» Records for the task
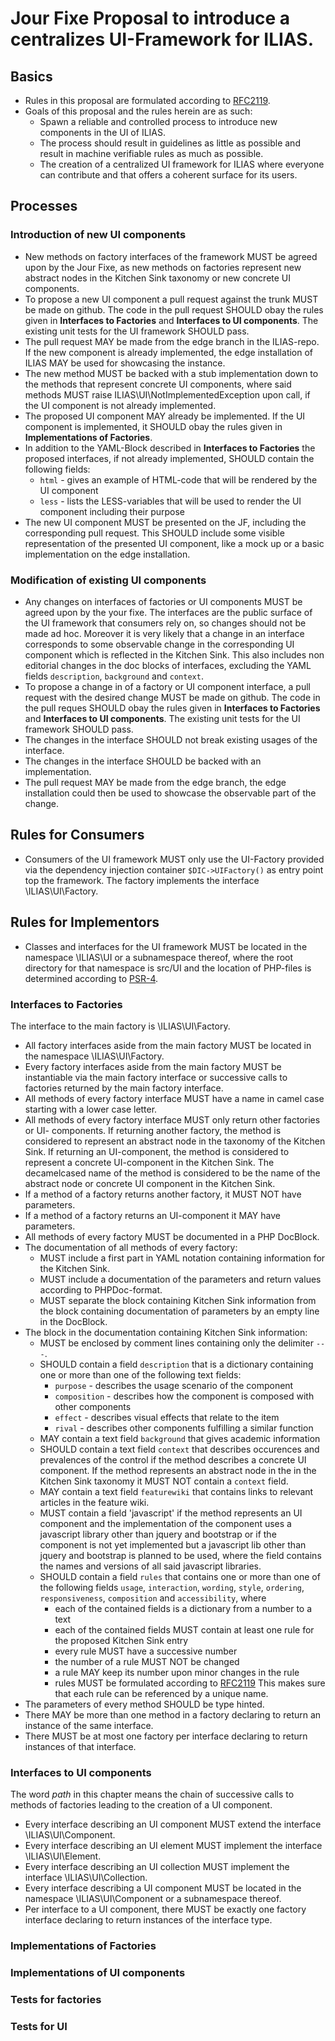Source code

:# Jour Fixe Proposal to introduce a centralizes UI-Framework for ILIAS.

## Basics

* Rules in this proposal are formulated according to [RFC2119](https://www.ietf.org/rfc/rfc2119.txt).
* Goals of this proposal and the rules herein are as such:
    * Spawn a reliable and controlled process to introduce new components in the
      UI of ILIAS.
    * The process should result in guidelines as little as possible and result in
      machine verifiable rules as much as possible.
    * The creation of a centralized UI framework for ILIAS where everyone can
      contribute and that offers a coherent surface for its users.

## Processes

### Introduction of new UI components

* New methods on factory interfaces of the framework MUST be agreed upon by the
  Jour Fixe, as new methods on factories represent new abstract nodes in the Kitchen
  Sink taxonomy or new concrete UI components.
* To propose a new UI component a pull request against the trunk MUST be made on
  github. The code in the pull request SHOULD obay the rules given in **Interfaces
  to Factories** and **Interfaces to UI components**. The existing unit tests for
  the UI framework SHOULD pass.
* The pull request MAY be made from the edge branch in the ILIAS-repo. If the new
  component is already implemented, the edge installation of ILIAS MAY be used
  for showcasing the instance.
* The new method MUST be backed with a stub implementation down to the methods
  that represent concrete UI components, where said methods MUST raise
  ILIAS\UI\NotImplementedException upon call, if the UI component is not already
  implemented.
* The proposed UI component MAY already be implemented. If the UI component is
  implemented, it SHOULD obay the rules given in **Implementations of Factories**.
* In addition to the YAML-Block described in **Interfaces to Factories** the
  proposed interfaces, if not already implemented, SHOULD contain the following
  fields:
    * `html` - gives an example of HTML-code that will be rendered by the
      UI component
    * `less` - lists the LESS-variables that will be used to render the
      UI component including their purpose
* The new UI component MUST be presented on the JF, including the corresponding
  pull request. This SHOULD include some visible representation of the presented
  UI component, like a mock up or a basic implementation on the edge installation.

### Modification of existing UI components

* Any changes on interfaces of factories or UI components MUST be agreed upon by
  the your fixe. The interfaces are the public surface of the UI framework that
  consumers rely on, so changes should not be made ad hoc. Moreover it is very
  likely that a change in an interface corresponds to some observable change in
  the corresponding UI component which is reflected in the Kitchen Sink. This
  also includes non editorial changes in the doc blocks of interfaces, excluding
  the YAML fields `description`, `background` and `context`.
* To propose a change in of a factory or UI component interface, a pull request
  with the desired change MUST be made on github. The code in the pull reques
  SHOULD obay the rules given in **Interfaces to Factories** and **Interfaces to
  UI components**. The existing unit tests for the UI framework SHOULD pass.
* The changes in the interface SHOULD not break existing usages of the interface.
* The changes in the interface SHOULD be backed with an implementation.
* The pull request MAY be made from the edge branch, the edge installation could
  then be used to showcase the observable part of the change.

## Rules for Consumers

* Consumers of the UI framework MUST only use the UI-Factory provided via the
  dependency injection container `$DIC->UIFactory()` as entry point top the
  framework. The factory implements the interface \ILIAS\UI\Factory.

## Rules for Implementors

* Classes and interfaces for the UI framework MUST be located in the namespace
  \ILIAS\UI or a subnamespace thereof, where the root directory for that 
  namespace is src/UI and the location of PHP-files is determined according to
  [PSR-4](http://www.php-fig.org/psr/psr-4/).

### Interfaces to Factories

The interface to the main factory is \ILIAS\UI\Factory.

* All factory interfaces aside from the main factory MUST be located in the 
  namespace \ILIAS\UI\Factory.
* Every factory interfaces aside from the main factory MUST be instantiable via
  the main factory interface or successive calls to factories returned by the
  main factory interface.
* All methods of every factory interface MUST have a name in camel case starting
  with a lower case letter.
* All methods of every factory interface MUST only return other factories or UI-
  components. If returning another factory, the method is considered to represent
  an abstract node in the taxonomy of the Kitchen Sink. If returning an UI-component,
  the method is considered to represent a concrete UI-component in the Kitchen
  Sink. The decamelcased name of the method is considered to be the name of the
  abstract node or concrete UI component in the Kitchen Sink.
* If a method of a factory returns another factory, it MUST NOT have parameters.
* If a method of a factory returns an UI-component it MAY have parameters.
* All methods of every factory MUST be documented in a PHP DocBlock.
* The documentation of all methods of every factory:
    * MUST include a first part in YAML notation containing information for the
      Kitchen Sink.
    * MUST include a documentation of the parameters and return values according
      to PHPDoc-format.
    * MUST separate the block containing Kitchen Sink information from the block
      containing documentation of parameters by an empty line in the DocBlock.
* The block in the documentation containing Kitchen Sink information:
    * MUST be enclosed by comment lines containing only the delimiter `---`.
    * SHOULD contain a field `description` that is a dictionary containing one or
      more than one of the following text fields:
        * `purpose` - describes the usage scenario of the component
        * `composition` - describes how the component is composed with other
          components
        * `effect` - describes visual effects that relate to the item
        * `rival` - describes other components fulfilling a similar function
    * MAY contain a text field `background` that gives academic information
    * SHOULD contain a text field `context` that describes occurences and
      prevalences of the control if the method describes a concrete UI component.
      If the method represents an abstract node in the in the Kitchen Sink
      taxonomy it MUST NOT contain a `context` field.
    * MAY contain a text field `featurewiki` that contains links to relevant
      articles in the feature wiki.
    * MUST contain a field 'javascript' if the method represents an UI component
      and the implementation of the component uses a javascript library other
      than jquery and bootstrap or if the component is not yet implemented but a
      javascript lib other than jquery and bootstrap is planned to be used, where
      the field contains the names and versions of all said javascript libraries.
    * SHOULD contain a field `rules` that contains one or more than one of the 
      following fields `usage`, `interaction`, `wording`, `style`, `ordering`, 
      `responsiveness`, `composition` and `accessibility`, where
        * each of the contained fields is a dictionary from a number to a text
        * each of the contained fields MUST contain at least one rule for the
          proposed Kitchen Sink entry
        * every rule MUST have a successive number
        * the number of a rule MUST NOT be changed
        * a rule MAY keep its number upon minor changes in the rule
        * rules MUST be formulated according to [RFC2119](https://www.ietf.org/rfc/rfc2119.txt)
      This makes sure that each rule can be referenced by a unique name.
* The parameters of every method SHOULD be type hinted.
* There MAY be more than one method in a factory declaring to return an instance
  of the same interface.
* There MUST be at most one factory per interface declaring to return instances of
  that interface.

### Interfaces to UI components

The word *path* in this chapter means the chain of successive calls to methods
of factories leading to the creation of a UI component.

* Every interface describing an UI component MUST extend the interface
  \ILIAS\UI\Component.
* Every interface describing an UI element MUST implement the interface
  \ILIAS\UI\Element.
* Every interface describing an UI collection MUST implement the interface
  \ILIAS\UI\Collection.
* Every interface describing a UI component MUST be located in the namespace
  \ILIAS\UI\Component or a subnamespace thereof.
* Per interface to a UI component, there MUST be exactly one factory interface
  declaring to return instances of the interface type.

### Implementations of Factories

### Implementations of UI components

### Tests for factories

### Tests for UI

» Directions for this task
Reprint exactly, and only, the lines running from the one containing "interface declaring to return instances of" through the last line of the listing above.

» Solved exercise
* There MUST be at most one factory per interface declaring to return instances of
  that interface.

### Interfaces to UI components

The word *path* in this chapter means the chain of successive calls to methods
of factories leading to the creation of a UI component.

* Every interface describing an UI component MUST extend the interface
  \ILIAS\UI\Component.
* Every interface describing an UI element MUST implement the interface
  \ILIAS\UI\Element.
* Every interface describing an UI collection MUST implement the interface
  \ILIAS\UI\Collection.
* Every interface describing a UI component MUST be located in the namespace
  \ILIAS\UI\Component or a subnamespace thereof.
* Per interface to a UI component, there MUST be exactly one factory interface
  declaring to return instances of the interface type.

### Implementations of Factories

### Implementations of UI components

### Tests for factories

### Tests for UI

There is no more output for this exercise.